GPT4 - omni is finally here!
GPT-4o (“o” for “omni”) is finally here! It marks a significant advancement in natural human-computer interaction. It accepts any combination of text, audio, and image inputs and generates any combination of text, audio, and image outputs. This introduction will be followed by an exploration of GPT-4o’s performance and speed, enhanced capabilities, unified model training, safety and preparedness measures, external evaluations, and future plans for releasing its various modalities. We will delve into how GPT-4o excels in vision and audio understanding, its integrated approach to processing multimodal data, and the safety protocols in place to ensure secure interactions. Additionally, we will discuss the model’s evaluations according to our Preparedness Framework, the results of extensive external red teaming, and the upcoming technical infrastructure and safety enhancements for its full range of functionalities.
Performance and Speed
GPT-4o can respond to audio inputs in as little as 232 milliseconds, with an average response time of 320 milliseconds, closely matching human response times in conversation. It matches GPT-4 Turbo in performance on English text and code, improves significantly on non-English text, and is faster and 50% cheaper in the API.
Enhanced Capabilities
GPT-4o excels in vision and audio understanding compared to existing models. Previously, Voice Mode in ChatGPT, which operated with latencies of 2.8 seconds (GPT-3.5) and 5.4 seconds (GPT-4), relied on a pipeline of three models. This setup caused GPT-4 to lose information, such as tone, multiple speakers, and background noises.
Unified Model Training
With GPT-4o, a single model is trained end-to-end across text, vision, and audio, processing all inputs and outputs through the same neural network. This integrated approach allows the model to better handle multimodal data.
Safety and Preparedness
Safety is integral to GPT-4o, achieved through filtered training data and post-training behavior refinement. New safety systems provide guardrails on voice outputs. Evaluations according to our Preparedness Framework and voluntary commitments show that GPT-4o does not exceed a Medium risk level in cybersecurity, CBRN, persuasion, and model autonomy.

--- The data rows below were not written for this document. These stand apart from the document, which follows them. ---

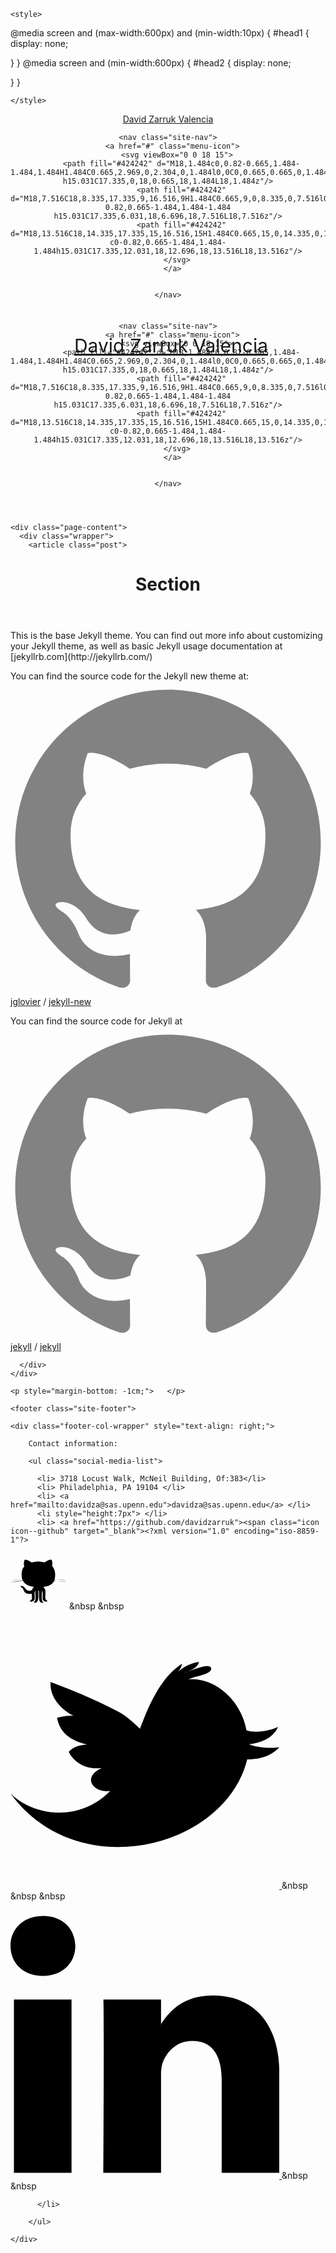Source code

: <!DOCTYPE html>
<html>

  <head>
  <meta charset="utf-8">
  <meta http-equiv="X-UA-Compatible" content="IE=edge">
  <meta name="viewport" content="width=device-width, initial-scale=1">

  <title>Section</title>
  <meta name="description" content="">

  <link rel="shortcut icon" href="http://www.lapatria.com/sites/default/files/imagenprincipal/2016/Junio/oncecal.jpg" />
  <link rel="stylesheet" href="css/main.css">
  <link rel="canonical" href="http://localhost:4000/about/">
  <link rel="alternate" type="application/rss+xml" title="david zarruk valencia" href="http://localhost:4000/feed.xml">
  <script>
  (function(i,s,o,g,r,a,m){i['GoogleAnalyticsObject']=r;i[r]=i[r]||function(){
  (i[r].q=i[r].q||[]).push(arguments)},i[r].l=1*new Date();a=s.createElement(o),
  m=s.getElementsByTagName(o)[0];a.async=1;a.src=g;m.parentNode.insertBefore(a,m)
  })(window,document,'script','https://www.google-analytics.com/analytics.js','ga');

  ga('create', 'UA-80754518-1', 'auto');
  ga('send', 'pageview');

</script>
</head>


  <body>

    
<head>
    <meta charset="UTF-8">
    
    <style>
        


@media screen and (max-width:600px) and (min-width:10px)
{
  #head1 {
    display: none;
    
  }
}
@media screen and (min-width:600px)
{
  #head2 {
    display: none;

  }
}

    </style>
</head>


<header class="site-header" id="head1">

  <div class="wrapper">

<div class="wrap">
  <div class="type-wrap">
<!--     <div id="typed-strings">
      <p> <a class="site-title" href="/">david zarruk valencia</a> </p> -->
      <p> <a class="site-title" href="/">David Zarruk Valencia</a> </p>
<!--     </div> -->
    <span id="typed" style="white-space:pre;"></span>
  </div>
</div>

    

    <nav class="site-nav">
      <a href="#" class="menu-icon">
        <svg viewBox="0 0 18 15">
          <path fill="#424242" d="M18,1.484c0,0.82-0.665,1.484-1.484,1.484H1.484C0.665,2.969,0,2.304,0,1.484l0,0C0,0.665,0.665,0,1.484,0 h15.031C17.335,0,18,0.665,18,1.484L18,1.484z"/>
          <path fill="#424242" d="M18,7.516C18,8.335,17.335,9,16.516,9H1.484C0.665,9,0,8.335,0,7.516l0,0c0-0.82,0.665-1.484,1.484-1.484 h15.031C17.335,6.031,18,6.696,18,7.516L18,7.516z"/>
          <path fill="#424242" d="M18,13.516C18,14.335,17.335,15,16.516,15H1.484C0.665,15,0,14.335,0,13.516l0,0 c0-0.82,0.665-1.484,1.484-1.484h15.031C17.335,12.031,18,12.696,18,13.516L18,13.516z"/>
        </svg>
      </a>

      
    </nav>

  </div>

</header>


<header class="site-header" id="head2" style="border-top: 0px solid $grey-color-dark; border-bottom: 0px solid $grey-color-light; min-height: 100px;">

  <div class="wrapper">

<div class="wrap" style="margin-bottom: -70px; margin-left: 10px">
      <p> <a class="site-title" style="font-size: 30px;" href="/">David Zarruk Valencia</a> </p>
  </div>
</div>

    

    <nav class="site-nav">
      <a href="#" class="menu-icon">
        <svg viewBox="0 0 18 15">
          <path fill="#424242" d="M18,1.484c0,0.82-0.665,1.484-1.484,1.484H1.484C0.665,2.969,0,2.304,0,1.484l0,0C0,0.665,0.665,0,1.484,0 h15.031C17.335,0,18,0.665,18,1.484L18,1.484z"/>
          <path fill="#424242" d="M18,7.516C18,8.335,17.335,9,16.516,9H1.484C0.665,9,0,8.335,0,7.516l0,0c0-0.82,0.665-1.484,1.484-1.484 h15.031C17.335,6.031,18,6.696,18,7.516L18,7.516z"/>
          <path fill="#424242" d="M18,13.516C18,14.335,17.335,15,16.516,15H1.484C0.665,15,0,14.335,0,13.516l0,0 c0-0.82,0.665-1.484,1.484-1.484h15.031C17.335,12.031,18,12.696,18,13.516L18,13.516z"/>
        </svg>
      </a>

      
    </nav>

  </div>

</header>


    <div class="page-content">
      <div class="wrapper">
        <article class="post">

  <header class="post-header">
    <h1 class="post-title">Section</h1>
  </header>

  <div class="post-content">
    This is the base Jekyll theme. You can find out more info about customizing your Jekyll theme, as well as basic Jekyll usage documentation at [jekyllrb.com](http://jekyllrb.com/)

You can find the source code for the Jekyll new theme at:
<a href="https://github.com/jglovier"><span class="icon icon--github"><svg viewBox="0 0 16 16"><path fill="#828282" d="M7.999,0.431c-4.285,0-7.76,3.474-7.76,7.761 c0,3.428,2.223,6.337,5.307,7.363c0.388,0.071,0.53-0.168,0.53-0.374c0-0.184-0.007-0.672-0.01-1.32 c-2.159,0.469-2.614-1.04-2.614-1.04c-0.353-0.896-0.862-1.135-0.862-1.135c-0.705-0.481,0.053-0.472,0.053-0.472 c0.779,0.055,1.189,0.8,1.189,0.8c0.692,1.186,1.816,0.843,2.258,0.645c0.071-0.502,0.271-0.843,0.493-1.037 C4.86,11.425,3.049,10.76,3.049,7.786c0-0.847,0.302-1.54,0.799-2.082C3.768,5.507,3.501,4.718,3.924,3.65 c0,0,0.652-0.209,2.134,0.796C6.677,4.273,7.34,4.187,8,4.184c0.659,0.003,1.323,0.089,1.943,0.261 c1.482-1.004,2.132-0.796,2.132-0.796c0.423,1.068,0.157,1.857,0.077,2.054c0.497,0.542,0.798,1.235,0.798,2.082 c0,2.981-1.814,3.637-3.543,3.829c0.279,0.24,0.527,0.713,0.527,1.437c0,1.037-0.01,1.874-0.01,2.129 c0,0.208,0.14,0.449,0.534,0.373c3.081-1.028,5.302-3.935,5.302-7.362C15.76,3.906,12.285,0.431,7.999,0.431z"/></svg>
</span><span class="username">jglovier</span></a>
 /
[jekyll-new](https://github.com/jglovier/jekyll-new)

You can find the source code for Jekyll at
<a href="https://github.com/jekyll"><span class="icon icon--github"><svg viewBox="0 0 16 16"><path fill="#828282" d="M7.999,0.431c-4.285,0-7.76,3.474-7.76,7.761 c0,3.428,2.223,6.337,5.307,7.363c0.388,0.071,0.53-0.168,0.53-0.374c0-0.184-0.007-0.672-0.01-1.32 c-2.159,0.469-2.614-1.04-2.614-1.04c-0.353-0.896-0.862-1.135-0.862-1.135c-0.705-0.481,0.053-0.472,0.053-0.472 c0.779,0.055,1.189,0.8,1.189,0.8c0.692,1.186,1.816,0.843,2.258,0.645c0.071-0.502,0.271-0.843,0.493-1.037 C4.86,11.425,3.049,10.76,3.049,7.786c0-0.847,0.302-1.54,0.799-2.082C3.768,5.507,3.501,4.718,3.924,3.65 c0,0,0.652-0.209,2.134,0.796C6.677,4.273,7.34,4.187,8,4.184c0.659,0.003,1.323,0.089,1.943,0.261 c1.482-1.004,2.132-0.796,2.132-0.796c0.423,1.068,0.157,1.857,0.077,2.054c0.497,0.542,0.798,1.235,0.798,2.082 c0,2.981-1.814,3.637-3.543,3.829c0.279,0.24,0.527,0.713,0.527,1.437c0,1.037-0.01,1.874-0.01,2.129 c0,0.208,0.14,0.449,0.534,0.373c3.081-1.028,5.302-3.935,5.302-7.362C15.76,3.906,12.285,0.431,7.999,0.431z"/></svg>
</span><span class="username">jekyll</span></a>
 /
[jekyll](https://github.com/jekyll/jekyll)

  </div>

</article>

      </div>
    </div>

    <p style="margin-bottom: -1cm;">   </p>

    <footer class="site-footer">

  <div class="wrapper">

    <div class="footer-col-wrapper" style="text-align: right;">

        Contact information:

        <ul class="social-media-list">
          
          <li> 3718 Locust Walk, McNeil Building, Of:383</li>
          <li> Philadelphia, PA 19104 </li>
          <li> <a href="mailto:davidza@sas.upenn.edu">davidza@sas.upenn.edu</a> </li>
          <li style="height:7px"> </li>
          <li> <a href="https://github.com/davidzarruk"><span class="icon icon--github" target="_blank"><?xml version="1.0" encoding="iso-8859-1"?>
<!-- Generator: Adobe Illustrator 16.0.0, SVG Export Plug-In . SVG Version: 6.00 Build 0)  -->
<!DOCTYPE svg PUBLIC "-//W3C//DTD SVG 1.1//EN" "http://www.w3.org/Graphics/SVG/1.1/DTD/svg11.dtd">
<svg version="1.1" id="Capa_1" xmlns="http://www.w3.org/2000/svg" xmlns:xlink="http://www.w3.org/1999/xlink" x="0px" y="0px"
	 width="90px" height="90px" viewBox="0 0 90 90" style="enable-background:new 0 0 90 90;" xml:space="preserve">
<g>
	<path id="Github__x28_alt_x29_" d="M65.709,10.5c1.17,2.657,1.928,7.07,0.797,10.301c4.625,3.949,6.215,13.549,3.982,21.394
		C77.08,42.698,84.932,41.953,90,43.976c-4.738-0.609-11.209-1.804-17.32-1.388c-1.158,0.079-2.873-0.044-2.789,1.585
		c7.074,0.555,14.104,1.16,19.912,2.973c-5.761-0.941-12.754-2.375-19.912-2.574c-2.957,5.835-8.908,8.703-17.123,9.307
		c0.883,1.922,2.574,2.653,2.987,5.744c0.616,4.618-0.964,11.381,0.595,14.459c0.748,1.475,1.967,1.514,2.789,2.775
		c-2.012,2.381-7-0.268-7.568-2.775c-0.973-4.295,1.482-10.953-1.192-13.865c0.188,4.685-1.108,11.264,0.199,15.449
		c0.515,1.646,2.002,2.281,1.593,3.766c-9.352,0.949-5.443-12.104-6.972-19.81c-1.411,0.101-0.791,2.113-0.796,2.972
		c-0.04,7.524,1.54,17.844-6.57,16.838c-0.237-1.582,1.088-2.119,1.593-3.563c1.479-4.233-0.277-10.542,0.401-15.651
		c-3.095,2.334,0.325,10.48-1.593,14.657c-1.105,2.404-4.666,3.45-7.367,2.377c0.352-1.79,2.2-1.501,2.984-3.169
		c1.096-2.324,0.008-5.674,0.399-9.111c-5.729,1.144-10.173-0.166-12.348-3.764c-0.973-1.615-1.214-3.52-2.39-4.951
		c-1.17-1.432-3.04-1.625-3.582-3.563c7.095-1.708,7.367,7.302,13.739,7.524c1.954,0.071,2.97-0.563,4.778-0.988
		c0.506-2.272,1.589-3.967,3.186-5.153c-7.929-1.085-14.477-3.554-17.522-9.504c-7.208,0.354-13.804,1.317-19.913,2.771
		c5.545-2.014,12.384-2.736,19.715-2.973c-0.432-2.596-4.219-1.882-6.57-1.782C8.973,42.781,3.473,43.324,0,43.976
		c5.034-1.795,12.098-1.571,18.918-1.585c-2.086-6.54-1.363-16.929,3.186-20.798C20.815,18.344,21.215,13.03,22.9,10.5
		c5.079,0.228,8.159,2.443,11.35,4.557c3.957-1.125,8.118-1.685,13.54-1.387c2.28,0.126,4.651,1.151,6.369,0.989
		c1.685-0.158,3.542-2.049,5.178-2.771C61.468,10.947,63.271,10.588,65.709,10.5z"/>
</g>
<g>
</g>
<g>
</g>
<g>
</g>
<g>
</g>
<g>
</g>
<g>
</g>
<g>
</g>
<g>
</g>
<g>
</g>
<g>
</g>
<g>
</g>
<g>
</g>
<g>
</g>
<g>
</g>
<g>
</g>
</svg>
</span></a>  &nbsp &nbsp
                <a href="https://twitter.com/dzarruk"><span class="icon icon--twitter" target="_blank"><?xml version="1.0" encoding="iso-8859-1"?>
<!-- Generator: Adobe Illustrator 16.0.0, SVG Export Plug-In . SVG Version: 6.00 Build 0)  -->
<!DOCTYPE svg PUBLIC "-//W3C//DTD SVG 1.1//EN" "http://www.w3.org/Graphics/SVG/1.1/DTD/svg11.dtd">
<svg version="1.1" id="Capa_1" xmlns="http://www.w3.org/2000/svg" xmlns:xlink="http://www.w3.org/1999/xlink" x="0px" y="0px"
	 width="430.117px" height="430.117px" viewBox="0 0 430.117 430.117" style="enable-background:new 0 0 430.117 430.117;"
	 xml:space="preserve">
<g>
	<path id="Twitter__x28_alt_x29_" d="M381.384,198.639c24.157-1.993,40.543-12.975,46.849-27.876
		c-8.714,5.353-35.764,11.189-50.703,5.631c-0.732-3.51-1.55-6.844-2.353-9.854c-11.383-41.798-50.357-75.472-91.194-71.404
		c3.304-1.334,6.655-2.576,9.996-3.691c4.495-1.61,30.868-5.901,26.715-15.21c-3.5-8.188-35.722,6.188-41.789,8.067
		c8.009-3.012,21.254-8.193,22.673-17.396c-12.27,1.683-24.315,7.484-33.622,15.919c3.36-3.617,5.909-8.025,6.45-12.769
		C241.68,90.963,222.563,133.113,207.092,174c-12.148-11.773-22.915-21.044-32.574-26.192
		c-27.097-14.531-59.496-29.692-110.355-48.572c-1.561,16.827,8.322,39.201,36.8,54.08c-6.17-0.826-17.453,1.017-26.477,3.178
		c3.675,19.277,15.677,35.159,48.169,42.839c-14.849,0.98-22.523,4.359-29.478,11.642c6.763,13.407,23.266,29.186,52.953,25.947
		c-33.006,14.226-13.458,40.571,13.399,36.642C113.713,320.887,41.479,317.409,0,277.828
		c108.299,147.572,343.716,87.274,378.799-54.866c26.285,0.224,41.737-9.105,51.318-19.39
		C414.973,206.142,393.023,203.486,381.384,198.639z"/>
</g>
<g>
</g>
<g>
</g>
<g>
</g>
<g>
</g>
<g>
</g>
<g>
</g>
<g>
</g>
<g>
</g>
<g>
</g>
<g>
</g>
<g>
</g>
<g>
</g>
<g>
</g>
<g>
</g>
<g>
</g>
</svg>
</span></a> &nbsp &nbsp &nbsp
                <a href="https://co.linkedin.com/in/david-zarruk-valencia-94077730" target="_blank"><span class="icon icon--twitter"><?xml version="1.0" encoding="iso-8859-1"?>
<!-- Generator: Adobe Illustrator 16.0.0, SVG Export Plug-In . SVG Version: 6.00 Build 0)  -->
<!DOCTYPE svg PUBLIC "-//W3C//DTD SVG 1.1//EN" "http://www.w3.org/Graphics/SVG/1.1/DTD/svg11.dtd">
<svg version="1.1" id="Capa_1" xmlns="http://www.w3.org/2000/svg" xmlns:xlink="http://www.w3.org/1999/xlink" x="0px" y="0px"
	 width="430.117px" height="430.117px" viewBox="0 0 430.117 430.117" style="enable-background:new 0 0 430.117 430.117;"
	 xml:space="preserve">
<g>
	<path id="LinkedIn" d="M430.117,261.543V420.56h-92.188V272.193c0-37.271-13.334-62.707-46.703-62.707
		c-25.473,0-40.632,17.142-47.301,33.724c-2.432,5.928-3.058,14.179-3.058,22.477V420.56h-92.219c0,0,1.242-251.285,0-277.32h92.21
		v39.309c-0.187,0.294-0.43,0.611-0.606,0.896h0.606v-0.896c12.251-18.869,34.13-45.824,83.102-45.824
		C384.633,136.724,430.117,176.361,430.117,261.543z M52.183,9.558C20.635,9.558,0,30.251,0,57.463
		c0,26.619,20.038,47.94,50.959,47.94h0.616c32.159,0,52.159-21.317,52.159-47.94C103.128,30.251,83.734,9.558,52.183,9.558z
		 M5.477,420.56h92.184v-277.32H5.477V420.56z"/>
</g>
<g>
</g>
<g>
</g>
<g>
</g>
<g>
</g>
<g>
</g>
<g>
</g>
<g>
</g>
<g>
</g>
<g>
</g>
<g>
</g>
<g>
</g>
<g>
</g>
<g>
</g>
<g>
</g>
<g>
</g>
</svg>
</span> </a> &nbsp &nbsp 

          </li>

        </ul>

    </div>


  </div>




</footer>


  </body>

</html>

External Evaluation and Continuous Improvement
GPT-4o has undergone extensive external red teaming with over 70 experts in fields like social psychology, bias and fairness, and misinformation. These evaluations help identify and mitigate risks, contributing to the model’s safety.
Future Plans and Modalities Release
Currently, we are releasing text and image inputs and text outputs publicly. Over the coming months, we will enhance the technical infrastructure, usability, and safety for the other modalities. Initially, audio outputs will be limited to preset voices and adhere to existing safety policies. More details will be shared in the forthcoming system card.